As the years passed, we continued to monitor the well and witness the water table drop. Mr. Jalloh opened up the well again and tried to send someone down inside to dig deeper, but the well is too narrow.
In the meantime, we've developed a new method of hand-drilling from the top of the well, converting this hand-dug well into a borehole. We expect that with this method, we will be able to drill an additional 30 to 40 feet.
Since this well fails the community, they must return to the swamp to meet their water needs. The community dug a huge hole in the area where they garden. Although the swamp water is normally a milky color, the people have dug the hole to a point where the water is clearer. Unfortunately, clear doesn't mean clean! They use this water for drinking and watering crops.
We met Mr. Koroma at the swamp. He was adamant that there were no germs in African water, so he drinks the swamp water with no hesitation. Yet sickness commonly plagues the community, including swollen bellies, worms, malaria, typhoid, dysentery, and cholera. Mr. Koroma brushed off these sicknesses, saying that this is normal life in Africa.
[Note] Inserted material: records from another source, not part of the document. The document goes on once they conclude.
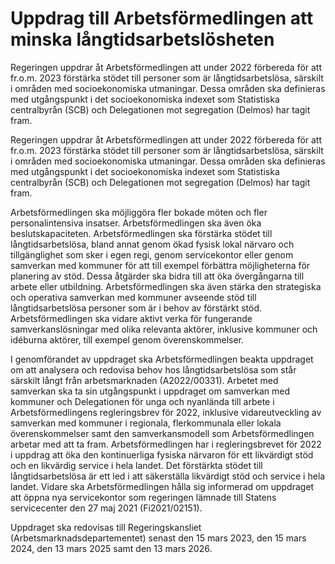 # Uppdrag till Arbetsförmedlingen att minska långtidsarbetslösheten

Regeringen uppdrar åt Arbetsförmedlingen att under 2022 förbereda för att fr.o.m. 2023 förstärka stödet till personer som är långtidsarbetslösa, särskilt i områden med socioekonomiska utmaningar. Dessa områden ska definieras med utgångspunkt i det socioekonomiska indexet som Statistiska centralbyrån (SCB) och Delegationen mot segregation (Delmos) har tagit fram.

Regeringen uppdrar åt Arbetsförmedlingen att under 2022 förbereda för att fr.o.m. 2023 förstärka stödet till personer som är långtidsarbetslösa, särskilt i områden med socioekonomiska utmaningar. Dessa områden ska definieras med utgångspunkt i det socioekonomiska indexet som Statistiska centralbyrån (SCB) och Delegationen mot segregation (Delmos) har tagit fram.

Arbetsförmedlingen ska möjliggöra fler bokade möten och fler personalintensiva insatser. Arbetsförmedlingen ska även öka beslutskapaciteten. Arbetsförmedlingen ska förstärka stödet till långtidsarbetslösa, bland annat genom ökad fysisk lokal närvaro och tillgänglighet som sker i egen regi, genom servicekontor eller genom samverkan med kommuner för att till exempel förbättra möjligheterna för planering av stöd. Dessa åtgärder ska bidra till att öka övergångarna till arbete eller utbildning. Arbetsförmedlingen ska även stärka den strategiska och operativa samverkan med kommuner avseende stöd till långtidsarbetslösa personer som är i behov av förstärkt stöd. Arbetsförmedlingen ska vidare aktivt verka för fungerande samverkanslösningar med olika relevanta aktörer, inklusive kommuner och idéburna aktörer, till exempel genom överenskommelser.

I genomförandet av uppdraget ska Arbetsförmedlingen beakta uppdraget om att analysera och redovisa behov hos långtidsarbetslösa som står särskilt långt från arbetsmarknaden (A2022/00331). Arbetet med samverkan ska ta sin utgångspunkt i uppdraget om samverkan med kommuner och Delegationen för unga och nyanlända till arbete i Arbetsförmedlingens regleringsbrev för 2022, inklusive vidareutveckling av samverkan med kommuner i regionala, flerkommunala eller lokala överenskommelser samt den samverkansmodell som Arbetsförmedlingen arbetar med att ta fram. Arbetsförmedlingen har i regleringsbrevet för 2022 i uppdrag att öka den kontinuerliga fysiska närvaron för ett likvärdigt stöd och en likvärdig service i hela landet. Det förstärkta stödet till långtidsarbetslösa är ett led i att säkerställa likvärdigt stöd och service i hela landet. Vidare ska Arbetsförmedlingen hålla sig informerad om uppdraget att öppna nya servicekontor som regeringen lämnade till Statens servicecenter den 27 maj 2021 (Fi2021/02151).

Uppdraget ska redovisas till Regeringskansliet (Arbetsmarknadsdepartementet) senast den 15 mars 2023, den 15 mars 2024, den 13 mars 2025 samt den 13 mars 2026.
Every house in this community has a latrine. They know the importance of good hygiene, but how can they really practice good hygiene when they don't have access to clean water? How does it feel to bathe in dirty swamp water?
All but one of the latrines were constructed from mud blocks and have roofs. Only one was constructed as a native toilet made out of thatch. The latrines were clean, but the holes were not covered (leaving them open to attract flies and wild animals). Since every home has a latrine, open defecation is not an issue there. However, farmers often relieve themselves in bushes when they're out farming.
Every home has a clothesline, but less than half have dish racks for drying utensils up off the ground. Only a handful of families have a dedicated place to wash hands, which is an important step in preventing disease anywhere, but especially here where they don't have a health clinic.
Plans: Hygiene and Sanitation Training
There will be hygiene and sanitation training sessions offered for three days in a row.
Not many hand-washing stations were observed here. After our visit, the hygiene and sanitation trainer decided it would be best to teach community members how to build a tippy tap (a hand-washing station built with a jerrycan, string, and sticks). They will use these tippy taps for hand-washing demonstrations, and will also teach about other tools like dish racks and the importance of properly penning in animals.
These trainings will also strengthen the water user committee that manages and maintains this well. They enforce proper behavior and report to us whenever they need our help solving a serious problem, like a pump breakdown.
Plans: Drilling, or New Well?
We have decided the most responsible course of action is to first attempt drilling the existing well deeper. If our new method does not succeed in producing reliable clean water, we will bring in the drill rig and find a place for a new borehole.
The well marked for this overhaul needs major work to supply adequate, clean water to the community year round. The pump will be removed so that we can use a hand auger. This hand auger will allow the team to drill several meters deeper to hit a sufficient water column that will ensure the well supplies water throughout all seasons. As the team drills, casing will be installed, transforming this hand-dug well into a pseudo-borehole. PVC piping will connect this lower system directly to the pump, a construction that we know will also improve the quality of water.
Once this plan is implemented, everyone within the community will have access to safe drinking water in both quality and quantity, even through the dry months.